No embalo do sucesso, o selo Star – pertencente à Continental – promoveu mais uma gravação de “Beijinho doce”, pelo mesmo dueto do cinema, lançado em disco no ano de 1951, com acompanhamento do conjunto do marido de Adelaide, o violonista Carlos Mattos. No lado B veio a primeira gravação do baião “Cabeça inchada”, composição de Hervé Cordovil sobre motivos musicais mineiros.
Paulistana nascida em 1931, Adelaide Chiozzo foi autodidata no acordeom, aprendendo a tocar no instrumento que o pai, o comerciante Geraldo Chiozzo, havia ganho como pagamento e trancava no armário. Aos 11 anos já tocava o suficiente para fazer as primeiras apresentações na Rádio Bandeirantes (acompanhada de sua mãe, D. Leonor), onde se destacou como prodígio e teve o primeiro contato com Nhô Pai, também contratado da emissora. Mas foi na Rádio Nacional, onde cantou pela primeira vez em 1946, que ela construiu a maior parte de sua trajetória artística.
Já a estreia fonográfica de Adelaide veio em janeiro de 1950, num 78 rotações do selo Star em que gravou a polca “Pedalando” (parceria Anselmo Duarte e Bené Nunes) e, no lado B, a rancheira “Tempo de criança” (João de Sousa e Ely Turquine). Só depois vieram os sucessos, como “Beijinho doce” e outros relançamentos cantados em dueto, como o baião “Sabiá na gaiola”, que ela gravou com Eliana em 1951 (um ano depois do lançamento da música, por Carmélia Alves); e o rasqueado “Cabecinha no ombro”, gravado com a irmã caçula Silvinha Chiozzo em 1958 (ano seguinte à primeira gravação da música, por Alcides Gerardi). Ao todo, são 40 fonogramas de Adelaide Chiozzo na Discografia Brasileira – confira usando a ferramenta de busca.
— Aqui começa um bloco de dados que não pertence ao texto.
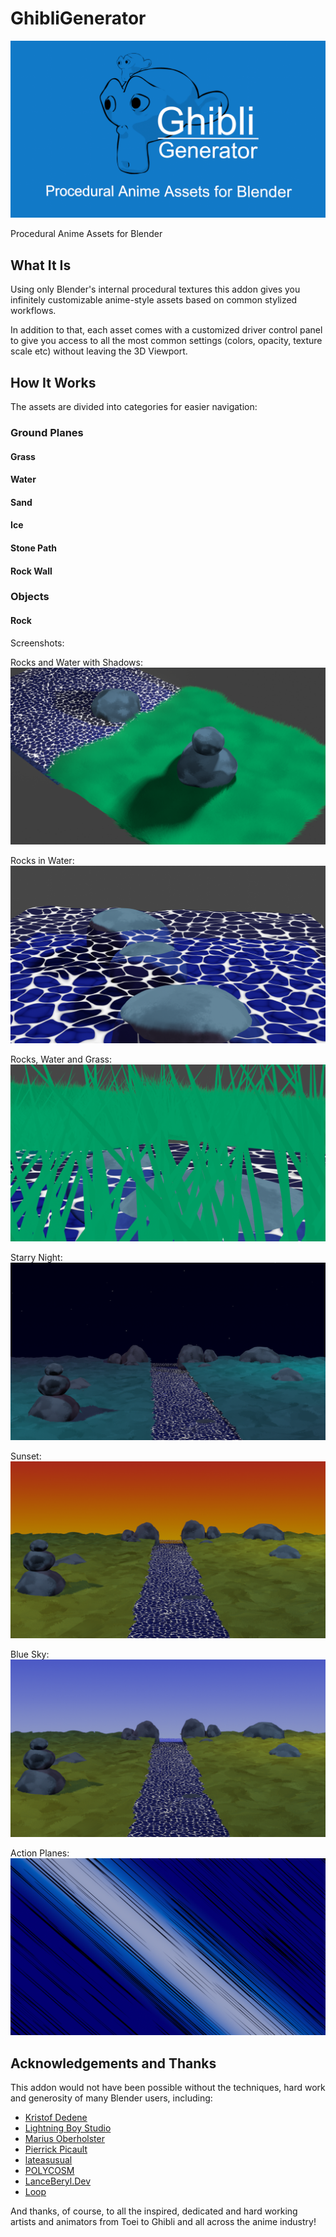 # GhibliGenerator
![GhibliGenerator](/screenshots/GhibliGenerator.PNG)

Procedural Anime Assets for Blender

## What It Is

Using only Blender's internal procedural textures this addon gives you infinitely customizable anime-style assets based on common stylized workflows. 

In addition to that, each asset comes with a customized driver control panel to give you access to all the most common settings (colors, opacity, texture scale etc) without leaving the 3D Viewport.

## How It Works

The assets are divided into categories for easier navigation:

### Ground Planes

#### Grass

#### Water

#### Sand

#### Ice

#### Stone Path

#### Rock Wall

### Objects

#### Rock

Screenshots:

Rocks and Water with Shadows:
![2WayShadow](/screenshots/2WayShadow.PNG)

Rocks in Water:
![RocksWaterShadow](/screenshots/RocksWaterShadow.PNG)

Rocks, Water and Grass:
![Rocks Water Grass](/screenshots/ThroughGrass.PNG)

Starry Night:
![StarryNight](/screenshots/StarryNight.PNG)

Sunset:
![Sunset](/screenshots/Sunset.PNG)

Blue Sky:
![BlueSky](/screenshots/BlueSky.PNG)

Action Planes:
![Action Planes](/screenshots/ActionPlanes.png)

## Acknowledgements and Thanks
This addon would not have been possible without the techniques, hard work and generosity of many Blender users, including:

- [Kristof Dedene](https://www.youtube.com/channel/UCAcXkKCYidxGU-VIA5z-ZzQ)
- [Lightning Boy Studio](https://www.youtube.com/c/LightningBoyStudio)
- [Marius Oberholster](https://www.youtube.com/c/MariusOberholster)
- [Pierrick Picault](https://www.youtube.com/c/PierrickPicaut_P2DESIGN)
- [lateasusual](https://twitter.com/lateasusual_)
- [POLYCOSM](https://www.youtube.com/c/POLYCOSM)
- [LanceBeryl.Dev](https://www.youtube.com/c/LanceBerylDev)
- [Loop](https://www.youtube.com/channel/UChS_1gry7bQeIbdHVSRqMAw)

And thanks, of course, to all the inspired, dedicated and hard working artists and animators from Toei to Ghibli and all across the anime industry!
Regravada também num 78 rotações do organista André Penazzi (1952), “Beijinho doce” seguiu sua trajetória de sucesso no formato de 33 rotações, relançada por duplas famosas do universo sertanejo, como Tonico e Tinoco (1964) e as Irmãs Galvão (1981), além do cantor alemão George Freedman, que lançou sua interpretação em 1967 (pela RCA Victor), no contexto da Jovem Guarda. Já em 2008, a música voltou à cena com a novela “A favorita”, criação de João Emanuel Carneiro produzida e exibida pela TV Globo: na trama, a obra-prima de Nhô Pai era o principal sucesso do tempo que as personagens principais da história, as inimigas Flora (vivida pela atriz Patrícia Pilar) e Donatela (Cláudia Raia) formavam uma dupla sertaneja – veja algumas cenas aqui e aqui.